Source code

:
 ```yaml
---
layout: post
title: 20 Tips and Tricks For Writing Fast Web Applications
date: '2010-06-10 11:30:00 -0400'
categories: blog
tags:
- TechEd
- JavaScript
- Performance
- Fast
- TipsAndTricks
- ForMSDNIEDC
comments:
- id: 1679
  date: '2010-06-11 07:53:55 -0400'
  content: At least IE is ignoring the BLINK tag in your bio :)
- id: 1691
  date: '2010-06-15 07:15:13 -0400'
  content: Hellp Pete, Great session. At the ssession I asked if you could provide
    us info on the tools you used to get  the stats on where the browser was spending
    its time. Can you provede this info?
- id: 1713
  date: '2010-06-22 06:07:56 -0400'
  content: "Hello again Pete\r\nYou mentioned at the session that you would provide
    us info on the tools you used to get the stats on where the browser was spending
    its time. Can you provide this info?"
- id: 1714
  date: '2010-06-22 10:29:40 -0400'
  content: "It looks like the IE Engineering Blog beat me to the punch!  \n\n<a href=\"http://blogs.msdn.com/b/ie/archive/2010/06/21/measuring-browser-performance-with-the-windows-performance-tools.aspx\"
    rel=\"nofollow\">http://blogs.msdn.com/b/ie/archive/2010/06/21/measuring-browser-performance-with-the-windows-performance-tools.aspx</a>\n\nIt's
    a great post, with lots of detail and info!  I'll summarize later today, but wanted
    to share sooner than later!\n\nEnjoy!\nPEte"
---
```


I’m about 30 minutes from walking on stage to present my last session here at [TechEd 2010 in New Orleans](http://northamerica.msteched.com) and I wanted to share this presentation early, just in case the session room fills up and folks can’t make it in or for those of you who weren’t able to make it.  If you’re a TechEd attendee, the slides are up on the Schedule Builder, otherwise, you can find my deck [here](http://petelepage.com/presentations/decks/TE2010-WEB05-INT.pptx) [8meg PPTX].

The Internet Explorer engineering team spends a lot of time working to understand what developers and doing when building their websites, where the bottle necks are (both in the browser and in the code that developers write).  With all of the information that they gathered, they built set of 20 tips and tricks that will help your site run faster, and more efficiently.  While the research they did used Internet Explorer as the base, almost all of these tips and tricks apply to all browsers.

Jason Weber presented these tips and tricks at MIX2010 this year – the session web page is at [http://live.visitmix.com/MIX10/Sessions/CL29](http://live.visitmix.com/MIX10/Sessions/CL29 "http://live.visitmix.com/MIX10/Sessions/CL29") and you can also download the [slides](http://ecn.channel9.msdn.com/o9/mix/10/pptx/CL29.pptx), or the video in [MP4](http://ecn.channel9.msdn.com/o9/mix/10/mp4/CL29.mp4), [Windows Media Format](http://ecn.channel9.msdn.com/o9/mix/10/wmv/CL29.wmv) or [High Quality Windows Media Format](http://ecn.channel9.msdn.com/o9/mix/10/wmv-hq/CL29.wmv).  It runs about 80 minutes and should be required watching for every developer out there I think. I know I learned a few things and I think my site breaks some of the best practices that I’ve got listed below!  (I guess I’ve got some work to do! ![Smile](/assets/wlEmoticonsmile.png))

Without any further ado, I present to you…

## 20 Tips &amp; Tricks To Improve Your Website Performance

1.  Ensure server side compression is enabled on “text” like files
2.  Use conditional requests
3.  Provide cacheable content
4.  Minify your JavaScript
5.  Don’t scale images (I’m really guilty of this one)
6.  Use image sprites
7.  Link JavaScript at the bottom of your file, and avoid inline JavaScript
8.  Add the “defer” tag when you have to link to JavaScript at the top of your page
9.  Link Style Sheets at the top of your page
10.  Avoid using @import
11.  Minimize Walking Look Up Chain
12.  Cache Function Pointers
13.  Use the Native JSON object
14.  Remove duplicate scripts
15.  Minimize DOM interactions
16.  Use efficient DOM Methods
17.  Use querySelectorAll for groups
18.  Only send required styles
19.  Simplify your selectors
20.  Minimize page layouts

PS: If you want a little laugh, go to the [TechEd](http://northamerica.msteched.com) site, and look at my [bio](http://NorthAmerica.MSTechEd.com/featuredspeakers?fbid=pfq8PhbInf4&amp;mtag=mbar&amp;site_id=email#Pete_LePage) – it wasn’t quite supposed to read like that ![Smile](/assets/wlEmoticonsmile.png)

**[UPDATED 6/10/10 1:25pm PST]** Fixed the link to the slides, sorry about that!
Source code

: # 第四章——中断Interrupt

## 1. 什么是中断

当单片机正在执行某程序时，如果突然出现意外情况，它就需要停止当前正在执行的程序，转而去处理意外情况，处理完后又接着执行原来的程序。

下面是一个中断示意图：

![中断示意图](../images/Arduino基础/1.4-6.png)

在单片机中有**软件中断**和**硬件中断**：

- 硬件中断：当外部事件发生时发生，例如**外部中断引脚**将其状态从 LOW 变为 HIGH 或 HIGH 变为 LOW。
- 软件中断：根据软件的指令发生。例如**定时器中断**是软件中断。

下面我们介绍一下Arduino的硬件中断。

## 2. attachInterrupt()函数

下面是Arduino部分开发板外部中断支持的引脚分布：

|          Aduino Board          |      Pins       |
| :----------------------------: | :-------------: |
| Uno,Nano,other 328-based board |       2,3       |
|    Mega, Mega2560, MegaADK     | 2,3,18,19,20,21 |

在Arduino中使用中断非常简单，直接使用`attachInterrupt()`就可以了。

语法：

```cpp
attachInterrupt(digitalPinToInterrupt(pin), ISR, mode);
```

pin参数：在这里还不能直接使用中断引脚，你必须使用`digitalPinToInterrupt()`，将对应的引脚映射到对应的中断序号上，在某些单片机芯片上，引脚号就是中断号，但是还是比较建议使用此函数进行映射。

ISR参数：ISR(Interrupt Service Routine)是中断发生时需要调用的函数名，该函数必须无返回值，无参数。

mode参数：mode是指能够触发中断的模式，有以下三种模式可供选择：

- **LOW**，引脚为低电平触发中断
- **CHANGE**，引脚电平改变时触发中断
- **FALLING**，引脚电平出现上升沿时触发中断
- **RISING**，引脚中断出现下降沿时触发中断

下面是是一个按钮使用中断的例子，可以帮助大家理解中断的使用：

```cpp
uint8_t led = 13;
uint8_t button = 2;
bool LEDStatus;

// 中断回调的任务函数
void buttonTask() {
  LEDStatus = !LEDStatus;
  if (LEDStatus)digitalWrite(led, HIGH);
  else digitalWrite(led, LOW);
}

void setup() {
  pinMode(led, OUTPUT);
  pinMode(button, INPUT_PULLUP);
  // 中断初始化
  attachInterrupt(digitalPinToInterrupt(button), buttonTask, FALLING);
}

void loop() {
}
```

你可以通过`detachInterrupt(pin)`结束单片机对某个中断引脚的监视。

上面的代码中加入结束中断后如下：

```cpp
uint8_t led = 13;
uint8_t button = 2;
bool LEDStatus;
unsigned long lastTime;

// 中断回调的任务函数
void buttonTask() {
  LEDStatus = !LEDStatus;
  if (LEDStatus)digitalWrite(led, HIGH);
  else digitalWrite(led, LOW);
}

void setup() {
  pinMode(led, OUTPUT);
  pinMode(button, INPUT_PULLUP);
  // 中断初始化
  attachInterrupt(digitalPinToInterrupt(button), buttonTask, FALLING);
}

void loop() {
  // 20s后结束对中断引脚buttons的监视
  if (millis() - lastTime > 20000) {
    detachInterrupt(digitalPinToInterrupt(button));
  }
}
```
--- --- ---
» Exercise
Wherever the string "required" is found in the listing above, copy the line that contains it.

» Answer area
Jason Weber presented these tips and tricks at MIX2010 this year – the session web page is at [http://live.visitmix.com/MIX10/Sessions/CL29](http://live.visitmix.com/MIX10/Sessions/CL29 "http://live.visitmix.com/MIX10/Sessions/CL29") and you can also download the [slides](http://ecn.channel9.msdn.com/o9/mix/10/pptx/CL29.pptx), or the video in [MP4](http://ecn.channel9.msdn.com/o9/mix/10/mp4/CL29.mp4), [Windows Media Format](http://ecn.channel9.msdn.com/o9/mix/10/wmv/CL29.wmv) or [High Quality Windows Media Format](http://ecn.channel9.msdn.com/o9/mix/10/wmv-hq/CL29.wmv).  It runs about 80 minutes and should be required watching for every developer out there I think. I know I learned a few things and I think my site breaks some of the best practices that I’ve got listed below!  (I guess I’ve got some work to do! ![Smile](/assets/wlEmoticonsmile.png))
18.  Only send required styles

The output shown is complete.